By Ed Wenck
Andrew Jones may be one of the more storied names in speaker design when it comes to engineering speakers for discerning ears in the residential market. Jones’ latest stop – in a career that has seen stints with KEF, Infinity, Pioneer, and Pioneer’s TAD – is at ELAC America, where he’ll be rolling out the Navis series of active, powered speakers with wireless capabilities in late October. (You may have heard of these products referred to as “Argo” speakers while they were still in development.)
Jones joined CEDIA’s Ed Wenck and Walt Zerbe for an hour-long podcast recently in which he described his preferences and philosophies. He’s partial to concentric drivers, and he’s got a pretty unique approach to speaker enclosures, too. (The podcast can be found on iTunes, Spotify, and other platforms as Episode 1840, released on October 5, 2018.)
Jones spoke to Wenck and Zerbe at length about what he pulled off at Pioneer – namely, creating a quality speaker at an entry-level price point ($99 per pair for a set of bookshelf models) and convincing an iconic Japanese firm to allow the “Andrew Jones” moniker to be affixed to one of its products.
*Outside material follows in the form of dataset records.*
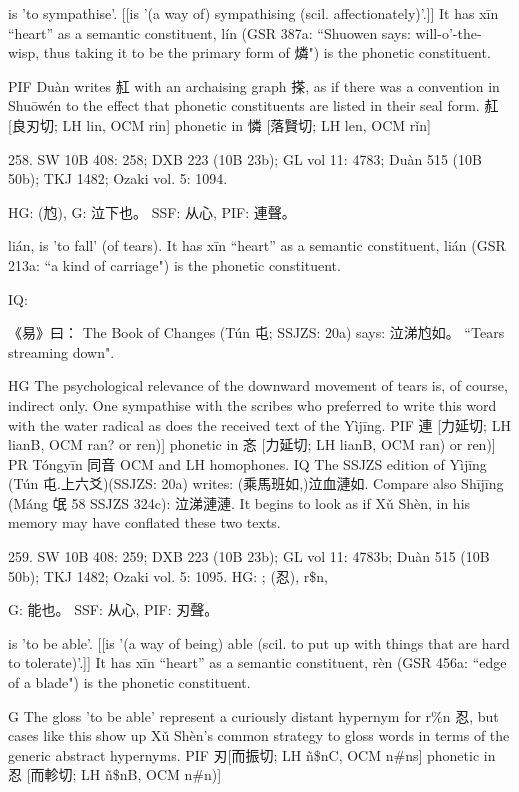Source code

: is 'to sympathise'. [[is '(a way of) sympathising (scil. affectionately)'.]]
It has xīn ``heart'' as a semantic constituent,
lín (GSR 387a: ``Shuowen says: will-o'-the-wisp, thus taking it to be the primary form of 燐") is the phonetic constituent.



PIF     Duàn writes 䞑 with an archaising graph 搽, as if there was a convention in Shuōwén to the effect that phonetic constituents are listed in their seal form.
䞑[良刃切; LH lin, OCM rin] phonetic in 憐 [落賢切; LH len, OCM rǐn]

258. SW 10B 408: 258; DXB 223 (10B 23b); GL vol 11: 4783; Duàn 515 (10B 50b); TKJ 1482; Ozaki vol. 5: 1094.


HG:	(尥),
G:	泣下也。
SSF: 从心,
PIF: 連聲。

lián,
is 'to fall' (of tears).
It has xīn ``heart'' as a semantic constituent,
lián (GSR 213a: ``a kind of carriage") is the phonetic constituent.

IQ:

《易》曰： The Book of Changes (Tún 屯; SSJZS: 20a) says:
泣涕尥如。 ``Tears streaming down".

HG The psychological relevance of the downward movement of tears is, of course, indirect only. One sympathise with the scribes who preferred to write this word with the water radical as does the received text of the Yìjīng.
PIF 連 [力延切; LH lianB, OCM ran? or ren)] phonetic in 忞 [力延切; LH lianB, OCM ran) or ren)]
PR   Tóngyīn 同音 OCM and LH homophones.
IQ The SSJZS edition of Yìjīng (Tún 屯.上六爻)(SSJZS: 20a) writes: (乘馬班如,)泣血漣如. Compare also Shījīng (Máng 氓 58 SSJZS 324c): 泣涕漣漣. It begins to look as if Xǔ Shèn, in his memory may have conflated these two texts.


259. SW 10B 408: 259; DXB 223 (10B 23b); GL vol 11: 4783b; Duàn 515 (10B 50b); TKJ 1482; Ozaki vol. 5: 1095.
HG: ; (忍), r\$n,

G:	能也。
SSF: 从心,
PIF: 刃聲。

is 'to be able'. [[is '(a way of being) able (scil. to put up with things that are hard to tolerate)'.]]
It has xīn ``heart'' as a semantic constituent,
rèn (GSR 456a: ``edge of a blade") is the phonetic constituent.

G	The gloss 'to be able' represent a curiously distant hypernym for r\%n 忍, but cases like this show up Xǔ Shèn's common strategy to gloss words in terms of the generic abstract hypernyms.
PIF     刃[而振切; LH ñ\$nC, OCM n\#ns] phonetic in 忍 [而軫切; LH ñ\$nB, OCM n\#n)]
The bet paid off handsomely, according to Jones.
“We did, over the course of three or four years, more than $50 million in business on those speakers.” It’s an even more impressive feat considering that Jones was the man behind the TAD Reference One design – an audiophile speaker sold in pairs for nearly $80,000 a set.
This portion of the conversation, though, gets to the heart of what makes Jones really tick:
Wenck: But for Andrew Jones – for Andrew Jones’ subjective ears – what is the most important quality of a speaker? Is it frequency response? Is it the imaging of it? Is it the sound stage? What is it, in your mind, that makes an excellent audiophile listening experience?
Jones: First of all, I try and get a balance of all the properties because [there are some] speakers that concentrate on only one aspect because that’s the passion of the designer. And the designer says, “Well, I don’t care about the other parts.” Most people do care about the other parts, so you’re severely limiting your market with that approach.
And I will say that whenever I design something I’m not specifically targeting a “market” in that sense and changing the sound balance because I think, “This market would like that sound balance.” And I’m the only one responsible for deciding what it’s going to sound like. Nobody else contributes to that process.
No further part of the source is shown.